In my usage (which I think is quite general among wordsmiths):
"Quotation" means an exact word-for-word presentation of a a text:, e.g.
"In the beginning, God created the heavens and the earth" is a quotation
from the King James Version.
"Citation" means giving the reference to the locus of the quotation one has
in mind --e.g., here, the quotation consists of the words of the verse,
whereas the citation is: Genesis 1:1
Yes, I know people loosely confuse these two, especially in America (except
lawyers like yours truly!) but that doesn't make it kosher!
"Paraphrase" means a speaker's or writer's attempt to convey what he thinks
the words mean, --e.g., here, were I to paraphrase this, I would say
".......God created the sky and the earth " -- as indeed I do when
explaining to my students the confusion that exists everywhere between
"heaven" in its original medieval English meaning of "sky" and "heaven" in
its more recent misappropriation for "Paradise." In any case, the Heb.

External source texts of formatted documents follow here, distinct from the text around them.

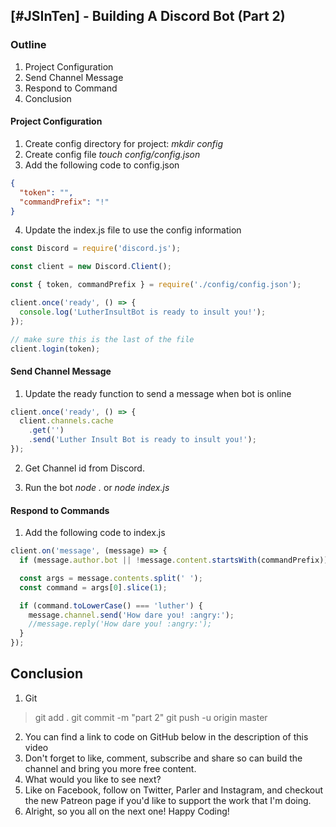 ## [#JSInTen] - Building A Discord Bot (Part 2)

### Outline

1. Project Configuration
2. Send Channel Message
3. Respond to Command
4. Conclusion

#### Project Configuration

1. Create config directory for project: _mkdir config_
2. Create config file _touch config/config.json_
3. Add the following code to config.json

```json
{
  "token": "",
  "commandPrefix": "!"
}
```

4. Update the index.js file to use the config information

```javascript
const Discord = require('discord.js');

const client = new Discord.Client();

const { token, commandPrefix } = require('./config/config.json');

client.once('ready', () => {
  console.log('LutherInsultBot is ready to insult you!');
});

// make sure this is the last of the file
client.login(token);
```

#### Send Channel Message

1. Update the ready function to send a message when bot is online

```javascript
client.once('ready', () => {
  client.channels.cache
    .get('')
    .send('Luther Insult Bot is ready to insult you!');
});
```

2. Get Channel id from Discord.

3. Run the bot _node ._ or _node index.js_

#### Respond to Commands

1. Add the following code to index.js

```javascript
client.on('message', (message) => {
  if (message.author.bot || !message.content.startsWith(commandPrefix)) return;

  const args = message.contents.split(' ');
  const command = args[0].slice(1);

  if (command.toLowerCase() === 'luther') {
    message.channel.send('How dare you! :angry:');
    //message.reply('How dare you! :angry:');
  }
});
```

## Conclusion

1. Git

> git add .
> git commit -m "part 2"
> git push -u origin master

2. You can find a link to code on GitHub below in the description of this video
3. Don't forget to like, comment, subscribe and share so can build the channel and bring you more free content.
4. What would you like to see next?
5. Like on Facebook, follow on Twitter, Parler and Instagram, and checkout the new Patreon page if you'd like to support the work that I'm doing.
6. Alright, so you all on the next one! Happy Coding!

*shamayim* means sky, and not Paradise, so "heaven" has become an ambiguous
So, my point was and remains that Michael Wise's work cannot be worth very
much if he doesn't bother to let his readers know when he is being honest
and quoting the precise language of a verse, and when he is obfuscating by
paraphrasing without letting his readers know (as you seemed to imply he
sometimes does). If (and I say "IF") a writer does that, this amounts to
deliberately concealing the fact that he is editorializing -- and such a
writer should be consigned to the circular file!